Problem to solve —
Scan the entries below. Return every line that includes "with".

==*==

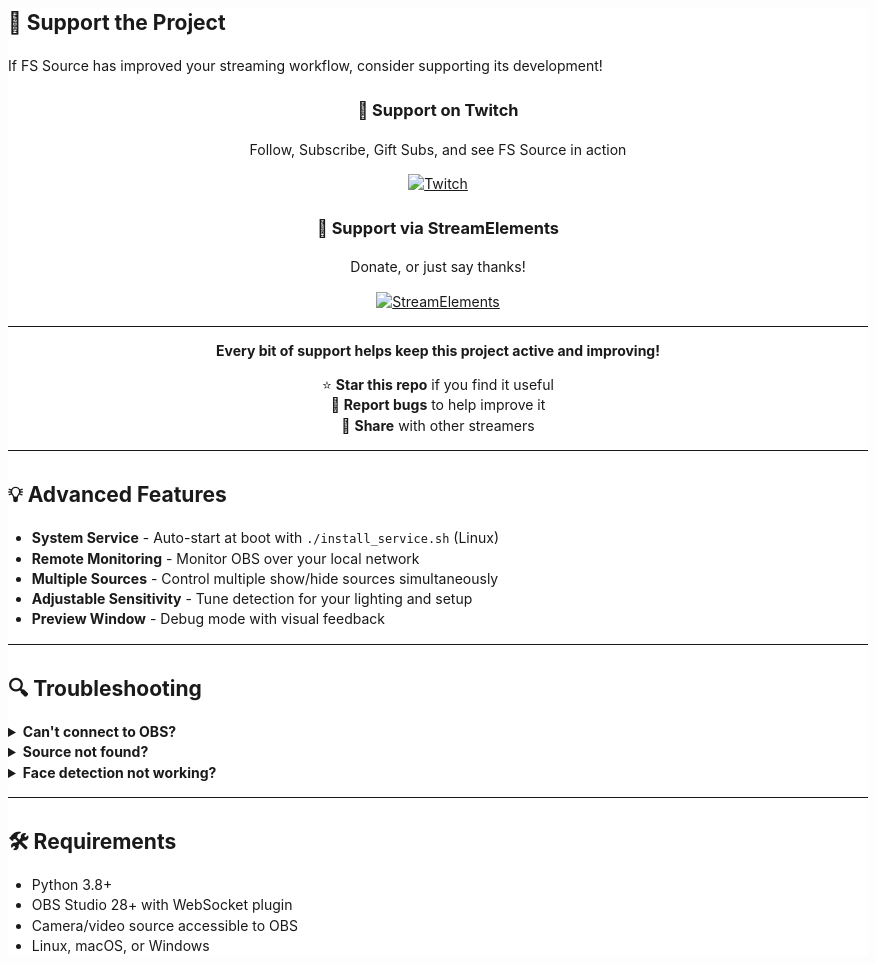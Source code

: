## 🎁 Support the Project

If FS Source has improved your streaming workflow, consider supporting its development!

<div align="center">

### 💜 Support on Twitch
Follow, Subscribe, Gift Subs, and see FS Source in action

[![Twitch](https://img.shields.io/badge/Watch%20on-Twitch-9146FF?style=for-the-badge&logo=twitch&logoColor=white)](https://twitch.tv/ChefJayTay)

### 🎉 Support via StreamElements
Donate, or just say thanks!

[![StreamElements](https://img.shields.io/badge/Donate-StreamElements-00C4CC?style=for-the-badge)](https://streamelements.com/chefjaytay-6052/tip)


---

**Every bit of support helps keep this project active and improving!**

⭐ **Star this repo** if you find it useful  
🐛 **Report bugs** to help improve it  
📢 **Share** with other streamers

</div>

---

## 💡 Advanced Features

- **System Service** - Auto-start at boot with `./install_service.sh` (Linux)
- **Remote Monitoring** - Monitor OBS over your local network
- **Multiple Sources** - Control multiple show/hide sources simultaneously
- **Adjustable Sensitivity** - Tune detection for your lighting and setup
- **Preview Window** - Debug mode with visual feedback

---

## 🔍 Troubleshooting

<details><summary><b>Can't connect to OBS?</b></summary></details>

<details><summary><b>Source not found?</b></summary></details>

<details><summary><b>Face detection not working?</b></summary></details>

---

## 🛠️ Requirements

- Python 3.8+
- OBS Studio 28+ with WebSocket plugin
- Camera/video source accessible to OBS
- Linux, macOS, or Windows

==*==

Output of the task —
📢 **Share** with other streamers
- **System Service** - Auto-start at boot with `./install_service.sh` (Linux)
- **Preview Window** - Debug mode with visual feedback
- OBS Studio 28+ with WebSocket plugin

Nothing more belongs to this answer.